Al toque de la una, como de costumbre, llegó el último de los espectros. Era muy alto, cubierto por una gran túnica negra que le escondía el rostro, y no pronunciaba palabra alguna, tan sólo señalaba a Scrooge a dónde debía dirigirse. Era el espíritu de las Navidades que serían. Lo primero que éste ordenó observar a Ebenezer fue la conversación que mantenían un grupo de hombres con pinta de altos ejecutivos. Parecían hablar de algo sobre un muerto, y que ya tendrían menos competencia, o algo así, pero cambiaron de tema rápidamente. Lo siguiente fue escuchar a una pareja hablar de que “el viejo ha muerto”; Scrooge supuso que se trataba de la misma persona de la que hablaban los otros. La mujer preguntó por una deuda, y el marido le dijo que por el momento estaba condonada, lo cual hizo aparentemente muy felices a ambos. El anciano, al ver eso, se extrañaba y hasta indignaba de que alguien se alegrara por la muerte de una persona. Más tarde, anduvieron por un barrio que olía a escoria, o mejor dicho, apestaba. No sólo por el olor en sí, sino por su increíble tenebrosidad. Ni un alma se detectaba por aquellos desolados parajes, excepto en el interior de una ruinosa tienducha, muy sucia y oscura. Allí se reunieron tres individuos, cada cual con peor pinta que el otro. Uno de ellos, sentado, veía como la mujer iba sacando cosas de una bolsa que traía, al igual que el hombre restante. Unas cortinas viejas, unas ropas descuidadas, algún que otro objeto curioso... El que estaba sentado les iba poniendo precio a medida que salían de la bolsa. Y Afirmaba que esa era la única herencia dejada por “el viejo”, la que ellos habían cobrado. Scrooge se marchó de allí muy mosqueado, mientras insultaba a aquellos malandrines. Y apareció en mitad de una melancólica habitación, silenciosa y negra, muy semejante a la de su dormitorio, sólo que sin cortinas y sin nada salvo la cama, por cierto, habitada por “algo” cubierto por una sábana. Scrooge no tuvo valor de destapar la sábana y ver la cara de ese desgraciado: reculó en el último momento. Y por último, visitaron un cementerio, en el que nuestro protagonista confirmó sus temores. Allí, abandonada, se encontraba la tumba de EBENEZER SCROOGE.

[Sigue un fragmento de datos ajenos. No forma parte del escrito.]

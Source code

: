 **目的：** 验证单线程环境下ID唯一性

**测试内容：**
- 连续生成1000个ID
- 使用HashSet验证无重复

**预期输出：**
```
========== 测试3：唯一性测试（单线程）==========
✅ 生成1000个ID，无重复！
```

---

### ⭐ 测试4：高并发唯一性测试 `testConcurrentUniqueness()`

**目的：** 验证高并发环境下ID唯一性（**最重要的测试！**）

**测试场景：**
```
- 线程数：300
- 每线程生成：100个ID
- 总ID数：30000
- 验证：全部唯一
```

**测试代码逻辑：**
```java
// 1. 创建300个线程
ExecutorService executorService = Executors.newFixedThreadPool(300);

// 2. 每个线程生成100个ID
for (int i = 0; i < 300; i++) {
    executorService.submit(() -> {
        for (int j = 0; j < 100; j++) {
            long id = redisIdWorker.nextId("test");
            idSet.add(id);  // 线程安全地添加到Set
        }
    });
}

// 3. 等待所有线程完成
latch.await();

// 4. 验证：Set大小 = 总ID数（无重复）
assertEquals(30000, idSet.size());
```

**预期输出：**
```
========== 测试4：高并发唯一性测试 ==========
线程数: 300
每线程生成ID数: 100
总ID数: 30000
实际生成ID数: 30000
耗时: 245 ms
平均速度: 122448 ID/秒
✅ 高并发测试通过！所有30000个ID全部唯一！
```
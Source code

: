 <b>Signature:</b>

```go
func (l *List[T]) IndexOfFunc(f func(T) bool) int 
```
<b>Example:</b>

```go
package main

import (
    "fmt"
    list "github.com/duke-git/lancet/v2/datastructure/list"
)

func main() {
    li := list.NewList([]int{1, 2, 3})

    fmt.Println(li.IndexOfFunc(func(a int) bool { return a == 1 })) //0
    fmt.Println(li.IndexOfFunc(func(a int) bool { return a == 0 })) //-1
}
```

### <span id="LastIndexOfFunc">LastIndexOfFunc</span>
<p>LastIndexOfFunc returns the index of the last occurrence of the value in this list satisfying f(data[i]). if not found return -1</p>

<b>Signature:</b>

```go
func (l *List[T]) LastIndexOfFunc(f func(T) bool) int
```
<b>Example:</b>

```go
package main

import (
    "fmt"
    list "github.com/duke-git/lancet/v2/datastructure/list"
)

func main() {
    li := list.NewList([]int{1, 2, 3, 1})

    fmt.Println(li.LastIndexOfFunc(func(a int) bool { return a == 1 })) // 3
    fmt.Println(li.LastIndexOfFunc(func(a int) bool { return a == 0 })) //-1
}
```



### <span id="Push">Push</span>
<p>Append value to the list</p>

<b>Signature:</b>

Nada más ver esto, se volvió al espectro y le suplicó una segunda oportunidad. Le imploraba que, ahora que había descubierto la felicidad que se esconde tras la Navidad, pudiera disfrutarla como no había hecho hasta ese momento. En su llanto, el espíritu desapareció y le dejó en su cuarto. Cuando despertó, apresurose a abrir la ventana y a preguntar qué día era. NAVIDAD, Scrooge no había perdido el tiempo. Todo parecía haber sido fruto de un sueño o algo por el estilo, pero Ebenezer no se paró en meditaciones y empezó su actividad. En primer lugar, compró un enorme pavo y lo mandó llevar a casa de su empleado Cratchit. Después, contento él y con una sonrisa jamás vista en aquel cascarrabias, le concedió el aguinaldo a unos señores que se lo pidieron el día anterior, sin éxito, naturalmente. Continuando con su imparable carrera de “bondades”, se presentó en casa de Fred, para cenar, lo cual llenó de sorpresa y felicidad al sobrino, que le hizo pasar en seguida. Y para concluir, cuando llegó al trabajo, felicitó a Bob y le aumentó el sueldo, como pago a sus malas acciones anteriores. Y Ebenezer Scrooge se convirtió en un buen hombre, el mejor de todos los que había en la ciudad, y fueron felices y comieron perdices.

OPINIÓN PERSONAL.

Desde luego, la Navidad es mi etapa del año preferida. Dura menos que el verano, pero tiene un encanto que no puedo resistir. Mi ritual navideño perfecto consiste en: preparar unos cuantos adornos por la casa, los justos para no hacer que luego su retiro sea fatigoso; un humilde belén (pequeño, digno, “básico”, y por supuesto, sin catalán); aunque parezca una incongruencia, un arbolito alumbrado; una partida al videojuego “Christmas Nights”; nieve por las calles (esto no se puede controlar, claro); y buen rollo. Eso sobre todo, buen ambiente, alegría, felicidad, risa. Se ve que Charles Dickens tenía una concepción de la Navidad en cierto modo semejante. En concreto, aquel pasaje en el que se encuentran la familia de Bob con su hija, me recuerda bastante a mi propia situación. De siempre, la Navidad ha sido época de encuentro. Mi hermano mayor viene cada año de un lugar diferente, siempre más alejado que el anterior, pero precisamente eso hace que la vuelta a casa sea más agradable. Incluso la venida de mi otro hermano me alegra en el fondo. En Navidad, hasta su bromas pesadas tienen encanto. Siempre he dicho que Navidad es tiempo de reunión, de familia, de perdón, de reconciliación... Pero de nada sirve pensar así si los que te rodean no piensan igual.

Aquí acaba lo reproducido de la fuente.